Saved entries
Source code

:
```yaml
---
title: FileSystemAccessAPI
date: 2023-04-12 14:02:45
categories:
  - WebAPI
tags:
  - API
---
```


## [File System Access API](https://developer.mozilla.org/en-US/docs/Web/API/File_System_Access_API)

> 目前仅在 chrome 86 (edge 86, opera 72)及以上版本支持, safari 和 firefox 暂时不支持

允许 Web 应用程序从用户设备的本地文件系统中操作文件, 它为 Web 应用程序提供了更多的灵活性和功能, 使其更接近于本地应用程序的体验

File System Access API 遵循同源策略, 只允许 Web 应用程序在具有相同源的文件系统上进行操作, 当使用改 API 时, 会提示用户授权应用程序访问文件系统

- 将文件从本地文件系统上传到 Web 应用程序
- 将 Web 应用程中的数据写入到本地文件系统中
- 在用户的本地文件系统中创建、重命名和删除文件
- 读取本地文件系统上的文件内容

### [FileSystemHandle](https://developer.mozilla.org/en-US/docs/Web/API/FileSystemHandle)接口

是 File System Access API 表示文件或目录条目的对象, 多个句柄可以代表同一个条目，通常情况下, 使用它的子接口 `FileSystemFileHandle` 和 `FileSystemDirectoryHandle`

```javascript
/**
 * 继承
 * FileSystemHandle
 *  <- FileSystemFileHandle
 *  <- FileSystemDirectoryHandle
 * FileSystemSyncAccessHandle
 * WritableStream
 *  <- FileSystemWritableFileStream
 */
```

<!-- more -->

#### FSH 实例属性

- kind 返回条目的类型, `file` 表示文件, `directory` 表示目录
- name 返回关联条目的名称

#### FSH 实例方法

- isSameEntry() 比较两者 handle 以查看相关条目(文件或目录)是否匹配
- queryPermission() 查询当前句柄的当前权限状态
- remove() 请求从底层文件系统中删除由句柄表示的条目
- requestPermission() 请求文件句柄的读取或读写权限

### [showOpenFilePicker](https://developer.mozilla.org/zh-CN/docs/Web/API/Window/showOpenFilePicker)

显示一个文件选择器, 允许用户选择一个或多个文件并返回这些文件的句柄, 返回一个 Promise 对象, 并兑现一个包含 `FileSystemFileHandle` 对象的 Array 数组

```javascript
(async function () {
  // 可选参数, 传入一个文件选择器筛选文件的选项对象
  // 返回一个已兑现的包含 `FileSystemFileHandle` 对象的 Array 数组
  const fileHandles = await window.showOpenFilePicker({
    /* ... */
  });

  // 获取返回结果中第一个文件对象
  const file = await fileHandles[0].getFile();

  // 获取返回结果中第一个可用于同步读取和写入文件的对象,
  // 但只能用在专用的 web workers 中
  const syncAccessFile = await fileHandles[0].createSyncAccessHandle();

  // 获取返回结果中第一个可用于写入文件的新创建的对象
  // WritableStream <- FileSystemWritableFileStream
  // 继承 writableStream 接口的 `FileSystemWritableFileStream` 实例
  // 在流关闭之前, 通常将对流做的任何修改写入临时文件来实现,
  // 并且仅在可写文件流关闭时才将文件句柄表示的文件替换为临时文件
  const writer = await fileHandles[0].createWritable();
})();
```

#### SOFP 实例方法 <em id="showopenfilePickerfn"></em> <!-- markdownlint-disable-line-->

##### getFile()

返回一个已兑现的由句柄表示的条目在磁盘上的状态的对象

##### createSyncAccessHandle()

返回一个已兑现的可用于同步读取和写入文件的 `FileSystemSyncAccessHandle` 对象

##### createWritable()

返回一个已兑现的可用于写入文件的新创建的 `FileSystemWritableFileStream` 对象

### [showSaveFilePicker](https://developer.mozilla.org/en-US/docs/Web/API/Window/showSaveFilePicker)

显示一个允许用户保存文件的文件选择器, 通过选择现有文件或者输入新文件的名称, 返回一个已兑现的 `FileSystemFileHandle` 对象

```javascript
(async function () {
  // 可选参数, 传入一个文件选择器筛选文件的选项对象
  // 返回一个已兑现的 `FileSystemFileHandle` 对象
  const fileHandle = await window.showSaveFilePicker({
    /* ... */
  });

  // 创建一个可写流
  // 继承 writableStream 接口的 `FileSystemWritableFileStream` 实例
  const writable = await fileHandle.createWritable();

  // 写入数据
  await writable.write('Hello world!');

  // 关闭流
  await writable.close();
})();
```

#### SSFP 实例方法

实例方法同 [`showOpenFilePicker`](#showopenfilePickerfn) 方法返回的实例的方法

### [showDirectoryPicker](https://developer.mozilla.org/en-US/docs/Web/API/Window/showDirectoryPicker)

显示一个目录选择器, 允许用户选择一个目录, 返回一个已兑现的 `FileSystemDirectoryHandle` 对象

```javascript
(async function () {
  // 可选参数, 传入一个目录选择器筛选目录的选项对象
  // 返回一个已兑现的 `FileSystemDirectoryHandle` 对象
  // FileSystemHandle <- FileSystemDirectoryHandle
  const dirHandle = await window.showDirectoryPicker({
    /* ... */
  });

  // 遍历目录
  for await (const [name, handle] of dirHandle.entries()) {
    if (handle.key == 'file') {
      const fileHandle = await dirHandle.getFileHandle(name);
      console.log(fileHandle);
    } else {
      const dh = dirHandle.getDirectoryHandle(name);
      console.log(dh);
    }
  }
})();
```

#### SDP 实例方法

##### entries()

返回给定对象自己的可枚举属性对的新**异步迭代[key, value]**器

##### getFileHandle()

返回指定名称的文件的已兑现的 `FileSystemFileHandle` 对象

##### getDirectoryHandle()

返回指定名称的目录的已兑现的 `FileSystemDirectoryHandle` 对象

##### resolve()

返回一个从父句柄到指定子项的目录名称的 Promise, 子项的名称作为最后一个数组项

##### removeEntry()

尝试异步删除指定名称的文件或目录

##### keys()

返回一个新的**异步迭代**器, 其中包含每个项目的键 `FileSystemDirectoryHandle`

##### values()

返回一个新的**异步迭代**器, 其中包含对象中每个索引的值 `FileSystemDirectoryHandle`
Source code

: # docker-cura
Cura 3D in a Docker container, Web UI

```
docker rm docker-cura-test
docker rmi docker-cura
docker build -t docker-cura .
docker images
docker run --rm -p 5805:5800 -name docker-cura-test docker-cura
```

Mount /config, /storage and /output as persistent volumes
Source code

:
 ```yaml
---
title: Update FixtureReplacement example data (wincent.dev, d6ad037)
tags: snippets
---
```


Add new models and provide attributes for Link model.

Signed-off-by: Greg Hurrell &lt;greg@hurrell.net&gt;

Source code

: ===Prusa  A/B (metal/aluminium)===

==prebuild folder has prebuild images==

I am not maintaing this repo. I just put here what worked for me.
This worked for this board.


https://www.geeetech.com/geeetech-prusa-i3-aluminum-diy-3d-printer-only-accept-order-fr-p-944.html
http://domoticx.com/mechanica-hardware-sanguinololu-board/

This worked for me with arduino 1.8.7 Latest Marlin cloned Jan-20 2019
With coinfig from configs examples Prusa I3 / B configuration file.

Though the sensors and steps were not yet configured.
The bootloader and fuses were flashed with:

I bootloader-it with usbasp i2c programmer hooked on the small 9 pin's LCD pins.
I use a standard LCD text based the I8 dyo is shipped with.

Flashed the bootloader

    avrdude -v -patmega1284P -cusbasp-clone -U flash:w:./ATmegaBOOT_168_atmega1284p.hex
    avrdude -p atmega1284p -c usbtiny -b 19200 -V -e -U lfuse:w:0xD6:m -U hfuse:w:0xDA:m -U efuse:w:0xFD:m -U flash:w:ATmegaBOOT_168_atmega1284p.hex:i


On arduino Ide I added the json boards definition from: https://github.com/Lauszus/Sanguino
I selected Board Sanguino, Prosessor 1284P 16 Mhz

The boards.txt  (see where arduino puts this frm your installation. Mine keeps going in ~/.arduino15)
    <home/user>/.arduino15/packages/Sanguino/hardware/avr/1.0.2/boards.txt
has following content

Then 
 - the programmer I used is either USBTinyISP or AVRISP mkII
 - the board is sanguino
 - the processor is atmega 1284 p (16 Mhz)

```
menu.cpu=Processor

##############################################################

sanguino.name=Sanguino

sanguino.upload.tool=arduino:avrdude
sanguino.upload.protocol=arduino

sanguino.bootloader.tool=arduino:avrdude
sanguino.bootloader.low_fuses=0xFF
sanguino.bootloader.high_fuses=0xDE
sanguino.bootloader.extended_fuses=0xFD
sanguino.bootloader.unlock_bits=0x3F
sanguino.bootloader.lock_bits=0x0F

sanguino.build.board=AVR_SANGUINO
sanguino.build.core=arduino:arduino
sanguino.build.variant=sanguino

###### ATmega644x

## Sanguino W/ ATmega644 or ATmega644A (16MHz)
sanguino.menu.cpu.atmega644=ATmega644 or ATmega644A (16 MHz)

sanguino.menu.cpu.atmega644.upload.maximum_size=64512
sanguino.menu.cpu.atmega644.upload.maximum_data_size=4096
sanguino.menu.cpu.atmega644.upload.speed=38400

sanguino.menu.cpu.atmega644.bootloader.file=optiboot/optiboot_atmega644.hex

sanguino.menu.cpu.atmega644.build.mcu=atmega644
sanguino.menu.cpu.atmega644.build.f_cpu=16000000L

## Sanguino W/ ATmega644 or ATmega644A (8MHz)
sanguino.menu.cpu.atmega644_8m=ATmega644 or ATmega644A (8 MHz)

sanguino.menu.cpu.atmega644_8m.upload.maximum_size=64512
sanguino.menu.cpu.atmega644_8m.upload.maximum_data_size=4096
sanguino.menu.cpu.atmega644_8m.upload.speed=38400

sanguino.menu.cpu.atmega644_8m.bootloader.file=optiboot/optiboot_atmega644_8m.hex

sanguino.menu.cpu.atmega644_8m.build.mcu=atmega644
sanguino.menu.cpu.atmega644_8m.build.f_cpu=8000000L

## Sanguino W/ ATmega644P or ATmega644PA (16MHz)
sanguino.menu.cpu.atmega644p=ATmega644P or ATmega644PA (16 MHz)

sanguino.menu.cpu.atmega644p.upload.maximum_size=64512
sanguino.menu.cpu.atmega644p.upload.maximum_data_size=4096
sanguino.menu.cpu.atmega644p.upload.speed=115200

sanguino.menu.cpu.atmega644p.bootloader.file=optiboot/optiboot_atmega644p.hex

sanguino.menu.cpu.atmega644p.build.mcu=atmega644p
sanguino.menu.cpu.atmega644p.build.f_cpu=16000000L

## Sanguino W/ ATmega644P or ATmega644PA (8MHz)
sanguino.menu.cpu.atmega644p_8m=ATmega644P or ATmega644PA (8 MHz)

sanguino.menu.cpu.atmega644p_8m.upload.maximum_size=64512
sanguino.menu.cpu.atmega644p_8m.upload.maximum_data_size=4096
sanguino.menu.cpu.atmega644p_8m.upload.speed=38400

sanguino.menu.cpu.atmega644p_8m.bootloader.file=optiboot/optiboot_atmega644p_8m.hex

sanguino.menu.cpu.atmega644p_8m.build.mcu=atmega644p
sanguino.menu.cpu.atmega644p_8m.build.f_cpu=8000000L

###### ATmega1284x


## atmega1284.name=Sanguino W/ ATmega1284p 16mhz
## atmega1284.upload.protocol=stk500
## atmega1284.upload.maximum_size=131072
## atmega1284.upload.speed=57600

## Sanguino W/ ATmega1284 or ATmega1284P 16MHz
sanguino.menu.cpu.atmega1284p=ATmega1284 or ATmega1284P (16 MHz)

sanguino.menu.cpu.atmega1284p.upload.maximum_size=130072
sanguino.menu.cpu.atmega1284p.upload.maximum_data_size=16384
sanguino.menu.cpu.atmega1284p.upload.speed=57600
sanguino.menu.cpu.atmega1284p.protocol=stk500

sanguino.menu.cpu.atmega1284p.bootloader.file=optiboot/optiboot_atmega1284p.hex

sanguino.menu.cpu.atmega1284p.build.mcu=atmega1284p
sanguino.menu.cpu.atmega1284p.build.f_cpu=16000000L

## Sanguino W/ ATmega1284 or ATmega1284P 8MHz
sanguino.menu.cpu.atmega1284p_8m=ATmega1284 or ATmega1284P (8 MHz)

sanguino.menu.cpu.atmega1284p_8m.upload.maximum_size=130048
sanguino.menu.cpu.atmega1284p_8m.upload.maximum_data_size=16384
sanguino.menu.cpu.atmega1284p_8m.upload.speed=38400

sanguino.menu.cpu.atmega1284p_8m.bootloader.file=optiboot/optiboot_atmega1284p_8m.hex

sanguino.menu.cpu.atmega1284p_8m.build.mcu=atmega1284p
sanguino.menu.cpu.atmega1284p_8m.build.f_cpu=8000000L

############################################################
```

> _Work item_
Every line in the data above that includes the word "boards" should be copied.

> _Solution to the exercise_
On arduino Ide I added the json boards definition from: https://github.com/Lauszus/Sanguino
The boards.txt  (see where arduino puts this frm your installation. Mine keeps going in ~/.arduino15)
    <home/user>/.arduino15/packages/Sanguino/hardware/avr/1.0.2/boards.txt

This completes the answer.